__Information supplied__.
#####
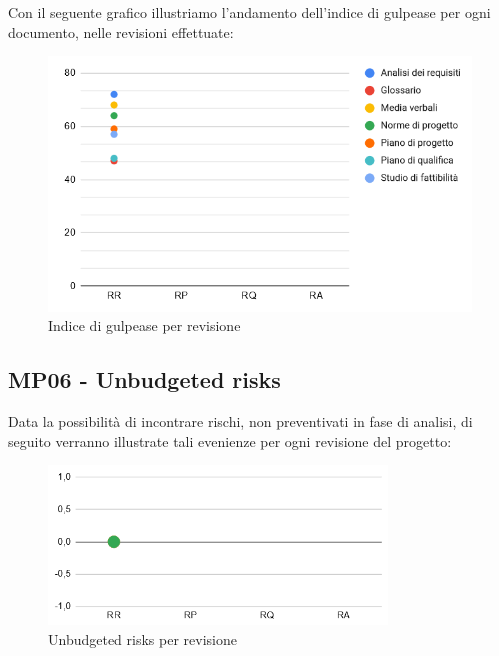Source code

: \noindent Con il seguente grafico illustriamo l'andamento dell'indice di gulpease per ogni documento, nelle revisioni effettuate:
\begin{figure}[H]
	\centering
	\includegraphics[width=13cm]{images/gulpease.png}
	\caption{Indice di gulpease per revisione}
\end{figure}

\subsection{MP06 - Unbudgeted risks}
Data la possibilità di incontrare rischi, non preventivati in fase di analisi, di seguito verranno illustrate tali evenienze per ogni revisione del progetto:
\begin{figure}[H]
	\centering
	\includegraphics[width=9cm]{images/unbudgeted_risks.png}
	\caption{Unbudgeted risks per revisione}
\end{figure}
#####
__Work item__. Using the data above, return each line that includes the word "revisione".

__Written solution__.
	\caption{Indice di gulpease per revisione}
Data la possibilità di incontrare rischi, non preventivati in fase di analisi, di seguito verranno illustrate tali evenienze per ogni revisione del progetto:
	\caption{Unbudgeted risks per revisione}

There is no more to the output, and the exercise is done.